● **Activity**
Look through the lines of the material and count those containing "textbf". Give that count alone.

━━━ Data to use

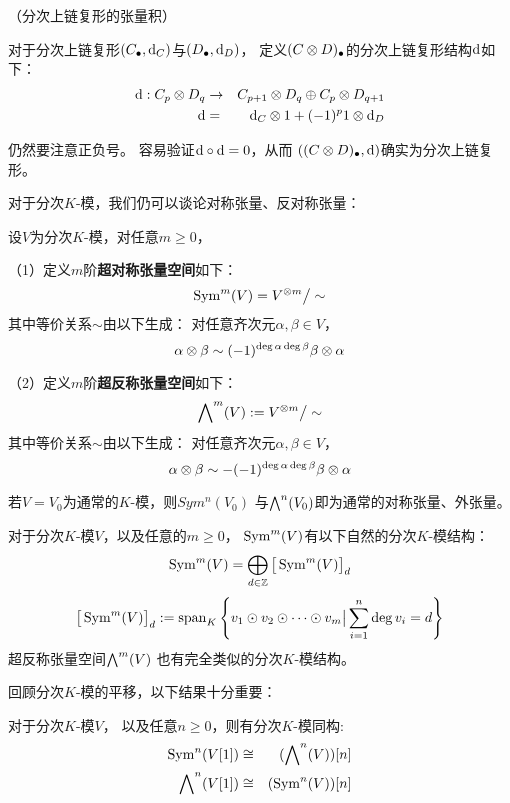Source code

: \begin{definition}（分次上链复形的张量积）

对于分次上链复形$(C_{\bullet},\mathrm{d}_C)$与$(D_{\bullet},\mathrm{d}_D)$，
定义$(C\otimes D)_{\bullet}$的分次上链复形结构$\mathrm{d}$如下：
\begin{eqnarray*}
\mathrm{d}:C_p\otimes D_q &\to& C_{p+1}\otimes D_q\oplus C_p\otimes D_{q+1}\\
\mathrm{d} &=&\mathrm{d}_C\otimes 1+(-1)^p1\otimes \mathrm{d}_D
\end{eqnarray*}
\label{分次上链复形的张量积-def}
\end{definition}

仍然要注意正负号。
容易验证$\mathrm{d}\circ\mathrm{d}=0$，从而
$((C\otimes D)_{\bullet},\mathrm{d})$确实为分次上链复形。

对于分次$K$-模，我们仍可以谈论对称张量、反对称张量：

\begin{definition}设$V$为分次$K$-模，对任意$m\geq0$，

（1）定义$m$阶\textbf{超对称张量空间}如下：
$$\operatorname{Sym}^m(V)=V^{\otimes m}\big/\sim$$
其中等价关系$\sim$由以下生成：
对任意齐次元$\alpha,\beta\in V$，
$$\alpha\otimes\beta\sim(-1)^{\deg\alpha\deg\beta}\beta\otimes\alpha$$

（2）定义$m$阶\textbf{超反称张量空间}如下：
$$\bigwedge\nolimits^{m}(V):=V^{\otimes m}\big/\sim$$
其中等价关系$\sim$由以下生成：
对任意齐次元$\alpha,\beta\in V$，
$$\alpha\otimes\beta\sim-(-1)^{\deg\alpha\deg\beta}\beta\otimes\alpha$$
\end{definition}

若$V=V_0$为通常的$K$-模，则$Sym^n(V_0)$
与$\bigwedge\nolimits^{n}(V_0)$即为通常的对称张量、外张量。

对于分次$K$-模$V$，以及任意的$m\geq 0$，
$\operatorname{Sym}^m(V)$有以下自然的分次$K$-模结构：
$$\operatorname{Sym}^m(V)=\bigoplus_{d\in\mathbb{Z}}
\big[\operatorname{Sym}^m(V)\big]_d$$
$$\big[\operatorname{Sym}^m(V)\big]_d
:=\operatorname{span}_K\left\{
           v_1\odot v_2\odot\cdots\odot v_m
           \big|\sum\limits_{i=1}^n\deg v_i=d
         \right\}
$$
超反称张量空间$\bigwedge\nolimits^{m}(V)$
也有完全类似的分次$K$-模结构。

回顾分次$K$-模的平移，以下结果十分重要：


\begin{prop}对于分次$K$-模$V$，
以及任意$n\geq0$，则有分次$K$-模同构:
\begin{eqnarray*}
\operatorname{Sym}^n(V[1])&\cong&(\bigwedge\nolimits^{n}(V))[n]\\
\bigwedge\nolimits^{n}(V[1])&\cong&(\operatorname{Sym}^n(V))[n]
\end{eqnarray*}
\end{prop}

━━━━━━

● **Solution to this task**
2